Day 20: Wallace Creek to Guitar Lake
Our 20th day on trail I woke up knowing that I would be summiting the highest peak in the contiguous United States. There was really no question about whether or if I might summit, it was simply a matter of putting one foot in front of the other.
Our plan for our summit day had shifted a bit as we had worked our way south. We had actually ended up pulling up a couple miles shorter than planned over the past couple days, which meant we had more miles to do before reaching Mount Whitney. We had also originally planned on camping at Guitar Lake, at the base of the mountain, and doing a sunrise summit of Mt Whitney. At some point along the trail we had gotten it into our heads to instead spend a whole night up there, watching sunset and sunrise from the peak.
That morning we got up and hit the trail with granola bars to sustain us for the four miles to Crabtree Meadow. We started out with a switchbacking climb through lodgepole forest, onto the shoulder of a ridge line. We had a few ups and downs as we worked our way along the sandy trails and through the sparse forest.

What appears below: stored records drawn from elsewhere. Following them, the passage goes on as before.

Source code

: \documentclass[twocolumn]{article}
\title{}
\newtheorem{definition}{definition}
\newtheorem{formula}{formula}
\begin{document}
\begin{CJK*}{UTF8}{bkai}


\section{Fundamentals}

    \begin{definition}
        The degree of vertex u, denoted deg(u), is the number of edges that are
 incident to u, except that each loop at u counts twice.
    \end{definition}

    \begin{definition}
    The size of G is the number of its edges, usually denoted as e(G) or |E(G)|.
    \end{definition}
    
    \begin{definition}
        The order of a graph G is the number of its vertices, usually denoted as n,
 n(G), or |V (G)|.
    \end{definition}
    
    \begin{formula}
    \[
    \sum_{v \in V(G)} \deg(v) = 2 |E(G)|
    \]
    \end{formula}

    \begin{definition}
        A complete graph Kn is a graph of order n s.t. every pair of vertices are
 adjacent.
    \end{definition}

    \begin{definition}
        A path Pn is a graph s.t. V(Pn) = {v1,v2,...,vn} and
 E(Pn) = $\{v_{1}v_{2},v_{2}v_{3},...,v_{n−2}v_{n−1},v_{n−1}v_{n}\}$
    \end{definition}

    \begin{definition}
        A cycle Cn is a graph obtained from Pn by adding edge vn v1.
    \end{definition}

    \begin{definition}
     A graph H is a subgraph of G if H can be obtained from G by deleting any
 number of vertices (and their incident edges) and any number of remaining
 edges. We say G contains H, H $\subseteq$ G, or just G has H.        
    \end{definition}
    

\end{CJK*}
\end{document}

We reached Crabtree Meadows by about 9. We pulled up in the campground and enjoyed a Sunday brunch of hashbrowns, veggies and scrambled eggs. I had thankfully planned heartier meals for our last full day on trail, offsetting all the hard work we’d be doing to reach the summit.
We were back on trail by about 10:30, heading ever upwards in our climb to Guitar Lake. The scenery was beautiful as we climbed. I particularly admired the rock formations around us and the last few stands of very hardy trees, somehow managing to survive at such high elevations and in such arid conditions.
We stopped for a short break at Timberline Lake, taking the obligatory Whitney view photos.
Leaving Timberline Lake we were surprised to hear a loud chopper noise. The Chinook helicopter that came into view was even more surprising! It looked like a military chopper and we speculated that it was dropping off an army crew for altitude training.
When we reached Guitar Lake we realized that it was not a simple training exercise. Instead, there were dozens of Search & Rescue personnel, wearing the bright orange shirts that are their trademark. We put two-and-two together, having seen a “missing person” flyer at the junction for Crabtree Meadows. Apparently a hiker had gone missing from his group about 6 days prior.
The Search & Rescue teams had evidently been dropped off by the Chinook chopper and were splitting off to search for the missing hiker.
Our plan for the afternoon was to relax lakeside, have a nap, eat a late lunch, and then head for the peak. We set up our tent on some rocky slabs near the lake to give us a bit of shelter from the sun and the strong breeze.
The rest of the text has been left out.